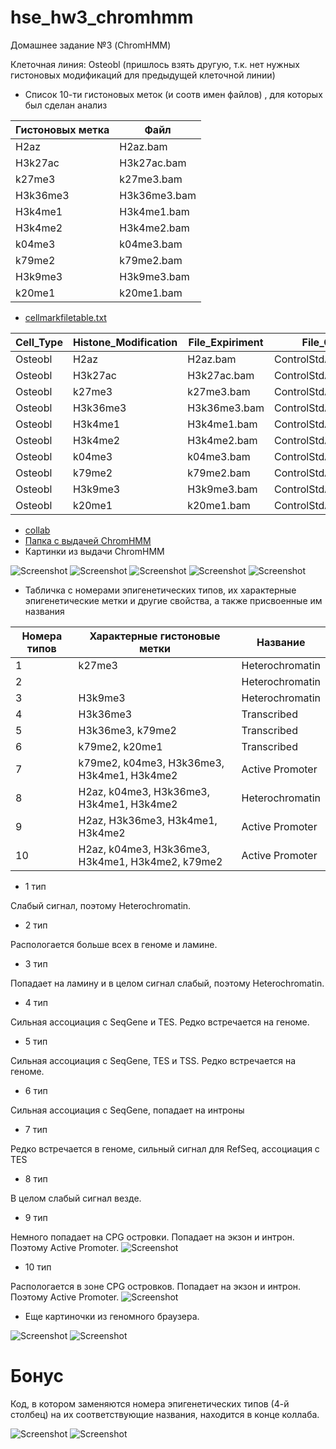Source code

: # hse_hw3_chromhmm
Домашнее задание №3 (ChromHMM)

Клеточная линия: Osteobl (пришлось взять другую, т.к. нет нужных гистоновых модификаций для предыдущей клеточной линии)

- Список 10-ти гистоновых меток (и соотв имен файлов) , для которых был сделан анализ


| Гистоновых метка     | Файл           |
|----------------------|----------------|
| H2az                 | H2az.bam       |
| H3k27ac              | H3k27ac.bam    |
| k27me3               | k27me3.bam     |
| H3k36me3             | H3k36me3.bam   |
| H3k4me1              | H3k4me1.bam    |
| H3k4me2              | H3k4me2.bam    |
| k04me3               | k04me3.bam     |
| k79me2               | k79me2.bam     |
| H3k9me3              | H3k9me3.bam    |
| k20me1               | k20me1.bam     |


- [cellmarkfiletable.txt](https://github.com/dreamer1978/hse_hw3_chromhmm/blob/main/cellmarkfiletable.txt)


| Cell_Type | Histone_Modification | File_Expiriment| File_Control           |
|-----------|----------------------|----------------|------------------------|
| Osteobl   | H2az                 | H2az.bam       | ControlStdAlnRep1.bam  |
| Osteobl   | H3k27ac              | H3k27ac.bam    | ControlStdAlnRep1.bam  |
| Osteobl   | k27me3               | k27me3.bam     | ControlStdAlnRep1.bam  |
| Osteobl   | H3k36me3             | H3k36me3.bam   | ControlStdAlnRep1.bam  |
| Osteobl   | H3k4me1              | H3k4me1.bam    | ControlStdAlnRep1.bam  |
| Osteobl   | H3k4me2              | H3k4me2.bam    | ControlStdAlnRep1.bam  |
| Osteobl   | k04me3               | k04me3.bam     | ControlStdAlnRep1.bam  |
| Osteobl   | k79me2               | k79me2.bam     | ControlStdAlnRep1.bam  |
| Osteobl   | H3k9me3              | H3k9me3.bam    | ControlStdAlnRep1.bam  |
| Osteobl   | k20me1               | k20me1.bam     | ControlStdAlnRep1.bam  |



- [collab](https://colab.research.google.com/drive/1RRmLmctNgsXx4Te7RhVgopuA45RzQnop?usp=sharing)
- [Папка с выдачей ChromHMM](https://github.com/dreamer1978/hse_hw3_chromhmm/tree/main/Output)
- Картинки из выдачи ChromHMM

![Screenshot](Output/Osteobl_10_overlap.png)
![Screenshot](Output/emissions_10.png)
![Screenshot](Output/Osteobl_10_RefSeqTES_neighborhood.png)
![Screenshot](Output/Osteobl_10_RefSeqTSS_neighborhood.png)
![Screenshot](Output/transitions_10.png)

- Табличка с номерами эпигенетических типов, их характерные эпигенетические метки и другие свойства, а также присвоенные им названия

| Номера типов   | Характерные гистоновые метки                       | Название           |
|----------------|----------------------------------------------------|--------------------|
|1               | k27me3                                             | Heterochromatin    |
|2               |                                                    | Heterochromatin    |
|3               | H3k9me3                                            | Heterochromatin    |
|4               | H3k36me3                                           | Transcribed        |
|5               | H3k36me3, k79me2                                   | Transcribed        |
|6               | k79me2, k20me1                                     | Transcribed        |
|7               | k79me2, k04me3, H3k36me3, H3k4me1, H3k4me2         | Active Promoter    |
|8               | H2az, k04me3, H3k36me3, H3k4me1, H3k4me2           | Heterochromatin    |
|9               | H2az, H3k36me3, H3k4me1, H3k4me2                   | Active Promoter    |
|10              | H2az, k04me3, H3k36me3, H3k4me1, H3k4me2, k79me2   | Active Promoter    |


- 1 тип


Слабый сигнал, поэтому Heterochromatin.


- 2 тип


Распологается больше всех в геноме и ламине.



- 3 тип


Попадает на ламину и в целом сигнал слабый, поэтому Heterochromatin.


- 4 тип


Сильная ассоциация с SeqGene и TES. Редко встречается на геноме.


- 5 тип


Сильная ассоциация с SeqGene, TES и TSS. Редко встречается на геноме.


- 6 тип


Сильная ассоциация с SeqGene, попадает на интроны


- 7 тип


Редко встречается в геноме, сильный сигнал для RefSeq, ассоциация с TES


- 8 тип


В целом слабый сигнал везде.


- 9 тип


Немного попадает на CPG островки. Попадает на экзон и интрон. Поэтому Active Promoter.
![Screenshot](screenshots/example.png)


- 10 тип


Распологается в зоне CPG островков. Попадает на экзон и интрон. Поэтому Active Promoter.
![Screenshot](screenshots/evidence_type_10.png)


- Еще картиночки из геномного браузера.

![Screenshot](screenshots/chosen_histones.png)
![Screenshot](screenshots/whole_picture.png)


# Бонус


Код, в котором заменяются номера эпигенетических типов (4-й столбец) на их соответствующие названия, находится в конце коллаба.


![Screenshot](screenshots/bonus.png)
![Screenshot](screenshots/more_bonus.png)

----

Task item: If a line of the records above contains the word "Active", count it; then give the total and nothing more.

Solution to the exercise: 5